◆ Work to be completed: Please copy each line below that contains the string "analyzeStrategy".
-- Material for this exercise follows --
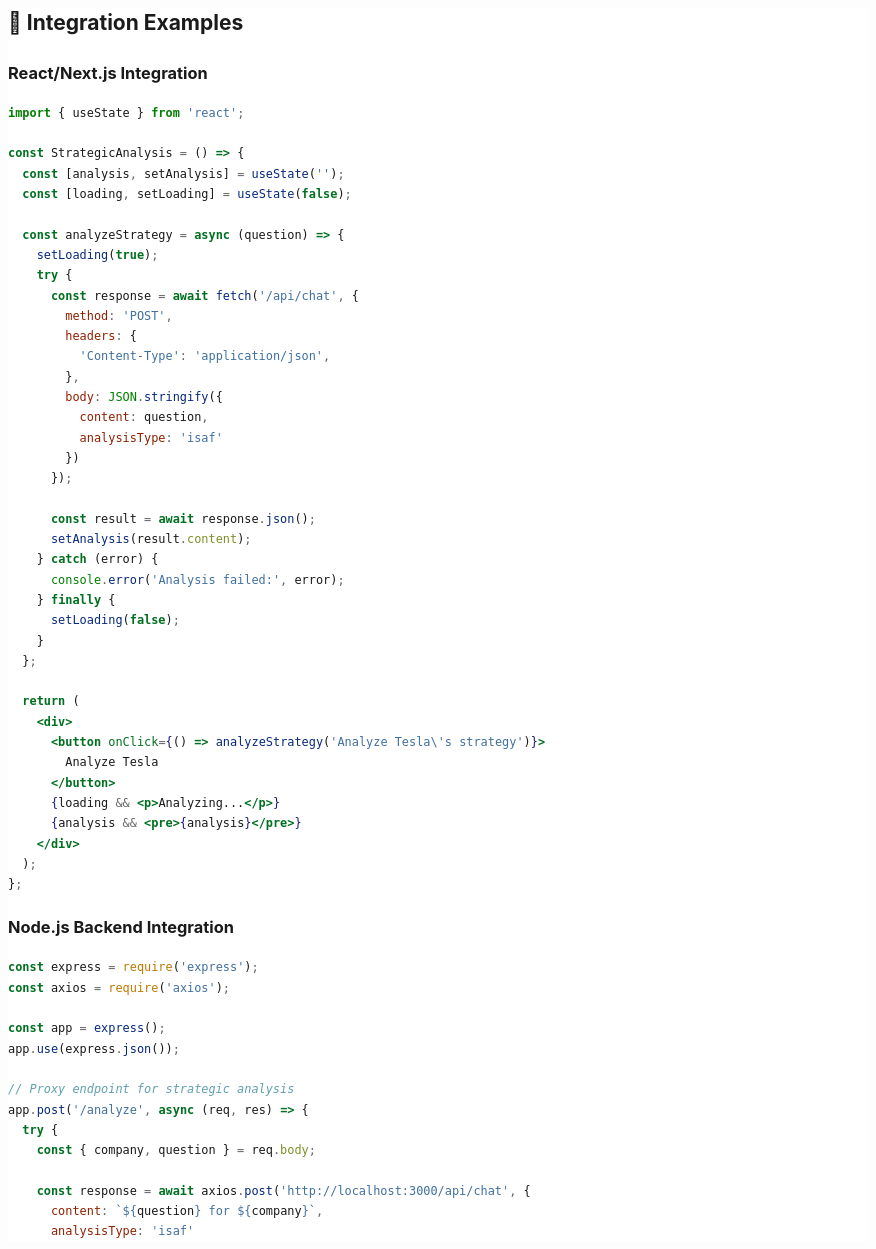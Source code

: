 
## 🚀 **Integration Examples**

### **React/Next.js Integration**

```jsx
import { useState } from 'react';

const StrategicAnalysis = () => {
  const [analysis, setAnalysis] = useState('');
  const [loading, setLoading] = useState(false);

  const analyzeStrategy = async (question) => {
    setLoading(true);
    try {
      const response = await fetch('/api/chat', {
        method: 'POST',
        headers: {
          'Content-Type': 'application/json',
        },
        body: JSON.stringify({
          content: question,
          analysisType: 'isaf'
        })
      });

      const result = await response.json();
      setAnalysis(result.content);
    } catch (error) {
      console.error('Analysis failed:', error);
    } finally {
      setLoading(false);
    }
  };

  return (
    <div>
      <button onClick={() => analyzeStrategy('Analyze Tesla\'s strategy')}>
        Analyze Tesla
      </button>
      {loading && <p>Analyzing...</p>}
      {analysis && <pre>{analysis}</pre>}
    </div>
  );
};
```

### **Node.js Backend Integration**

```javascript
const express = require('express');
const axios = require('axios');

const app = express();
app.use(express.json());

// Proxy endpoint for strategic analysis
app.post('/analyze', async (req, res) => {
  try {
    const { company, question } = req.body;
    
    const response = await axios.post('http://localhost:3000/api/chat', {
      content: `${question} for ${company}`,
      analysisType: 'isaf'
```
-- Material for this exercise concluded --
◆ Reply:
  const analyzeStrategy = async (question) => {
      <button onClick={() => analyzeStrategy('Analyze Tesla\'s strategy')}>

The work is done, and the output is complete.